There are probably more rules than those; what is in your nat table ?

----------

## XenoTerraCide

```
SLAVE-I ~ # iptables -t nat -L -v

Chain PREROUTING (policy ACCEPT 1798K packets, 147M bytes)

 pkts bytes target     prot opt in     out     source               destination         

Chain POSTROUTING (policy ACCEPT 1024 packets, 66544 bytes)

 pkts bytes target     prot opt in     out     source               destination         

Chain OUTPUT (policy ACCEPT 757K packets, 47M bytes)

 pkts bytes target     prot opt in     out     source               destination         

```

 the only thing that might be working right, right now is the blocking of net.lo.

----------

## XenoTerraCide

all I know is that if I get rid of the related,established rule I can't get out like it's supposed to. but with it on I can access everything without any other rules (except net.lo).

----------

## XenoTerraCide

further analysis shows that it is the established rule that is causing this. I am able to retain connections with just established. but lose them with just related. am I correct in my thinking that this shouldn't work? is it possible something is establishing an all port's protocols connection or something?

----------

## eagle_cz

well i would suggest to strict those rules to TCP protocol only.

Im just wondering, that Iptables accepted sutch rule.

those flags should be allowed for TCP only.

Since you can not match those flags in other but TCP traffic, its useless, wrong defined rule... im not wondering that iptables behave in odd way as well  :Smile: 

try to set TCP protocol and let us know if it has changed.

I would also suggest to check netstat output to make sure, that your "testing" connection is not open before you apply those rules.

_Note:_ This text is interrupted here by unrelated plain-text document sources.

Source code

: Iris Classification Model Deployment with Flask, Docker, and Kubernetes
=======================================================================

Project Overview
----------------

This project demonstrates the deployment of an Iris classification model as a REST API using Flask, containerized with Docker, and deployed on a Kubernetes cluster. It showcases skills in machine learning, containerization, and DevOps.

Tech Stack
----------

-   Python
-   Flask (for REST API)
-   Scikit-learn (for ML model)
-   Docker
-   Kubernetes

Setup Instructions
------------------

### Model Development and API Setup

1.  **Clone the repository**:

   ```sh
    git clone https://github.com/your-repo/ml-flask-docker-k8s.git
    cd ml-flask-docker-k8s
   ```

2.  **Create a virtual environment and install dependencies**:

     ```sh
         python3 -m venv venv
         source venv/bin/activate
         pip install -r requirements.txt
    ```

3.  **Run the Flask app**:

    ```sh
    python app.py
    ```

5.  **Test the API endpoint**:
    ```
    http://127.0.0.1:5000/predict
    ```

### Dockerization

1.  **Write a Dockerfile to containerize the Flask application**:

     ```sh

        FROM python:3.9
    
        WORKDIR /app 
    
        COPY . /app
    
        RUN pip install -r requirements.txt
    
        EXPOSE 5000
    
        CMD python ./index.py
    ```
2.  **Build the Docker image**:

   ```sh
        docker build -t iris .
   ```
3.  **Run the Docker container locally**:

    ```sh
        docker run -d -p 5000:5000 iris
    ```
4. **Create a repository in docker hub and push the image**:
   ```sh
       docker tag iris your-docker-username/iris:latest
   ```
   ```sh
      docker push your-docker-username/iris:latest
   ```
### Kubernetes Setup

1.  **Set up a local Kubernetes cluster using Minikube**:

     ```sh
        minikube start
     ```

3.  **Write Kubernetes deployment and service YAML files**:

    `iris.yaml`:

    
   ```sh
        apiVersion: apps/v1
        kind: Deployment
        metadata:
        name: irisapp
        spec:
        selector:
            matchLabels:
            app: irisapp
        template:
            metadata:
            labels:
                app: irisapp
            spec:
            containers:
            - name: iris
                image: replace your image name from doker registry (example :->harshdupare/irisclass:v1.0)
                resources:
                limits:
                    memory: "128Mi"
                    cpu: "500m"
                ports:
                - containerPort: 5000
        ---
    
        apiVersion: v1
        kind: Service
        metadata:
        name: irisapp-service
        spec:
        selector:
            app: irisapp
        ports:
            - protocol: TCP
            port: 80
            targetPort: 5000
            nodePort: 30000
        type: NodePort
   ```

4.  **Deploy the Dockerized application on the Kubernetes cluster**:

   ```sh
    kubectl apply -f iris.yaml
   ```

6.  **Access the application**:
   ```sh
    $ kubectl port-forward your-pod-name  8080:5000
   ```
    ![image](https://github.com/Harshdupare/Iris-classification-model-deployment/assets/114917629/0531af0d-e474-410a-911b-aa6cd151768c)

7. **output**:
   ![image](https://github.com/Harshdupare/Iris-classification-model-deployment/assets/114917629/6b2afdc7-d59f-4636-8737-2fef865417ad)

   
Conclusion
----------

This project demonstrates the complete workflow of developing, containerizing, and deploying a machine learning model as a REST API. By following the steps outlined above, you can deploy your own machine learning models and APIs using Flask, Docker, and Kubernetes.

Try to remove related, and post your results please.

----------

## XenoTerraCide

yeah putting it as tcp only works... but I do find it odd... perhaps that should have a syntax error if not used with a protocol. scary thing is I'm not sure I had a protocol specified in my old rules... good thing this isn't a production system   :Very Happy: 

----------

## XenoTerraCide

I must correct myself. that works like removing the rule works... or similar. I can't browse to say anywhere with it.

```
SLAVE-I ~ # iptables -L -v

Chain INPUT (policy DROP 9 packets, 1611 bytes)

 pkts bytes target     prot opt in     out     source               destination         

   15  2231 ACCEPT     tcp  --  any    any     anywhere             anywhere            state RELATED,ESTABLISHED 

    0     0 ACCEPT     all  --  lo     any     anywhere             anywhere            

    0     0 ACCEPT     tcp  --  eth0   any     anywhere             anywhere            tcp dpt:domain 

    0     0 ACCEPT     udp  --  eth0   any     anywhere             anywhere            udp dpt:domain 

    0     0 ACCEPT     tcp  --  eth0   any     anywhere             anywhere            tcp dpt:http 

    0     0 ACCEPT     udp  --  eth0   any     anywhere             anywhere            udp dpt:http 

```

 shouldn't I be able to browse to here with these rules? or am I missing something?

----------

## XenoTerraCide

seriously I don't get it... shouldn't I just require the opening of the ports? I've even told it to set their state to NEW. and that doesn't work... the only thing that I've seen work is accepting both udp and tcp ESTABLISHED packets... and then everything works. In fact I shouldn't even have to use states at all should I? shouldn't just opening the ports work?

----------

## pteppic

With the 'accept if input is from local' and 'related or established' rules, unless you are running any servers then that should be all you need. They will allow a connection out to a server, and when the info comes back it is under the 'related or established' and let in.I'm assuming this firewall is running on the pc you are trying to browse from?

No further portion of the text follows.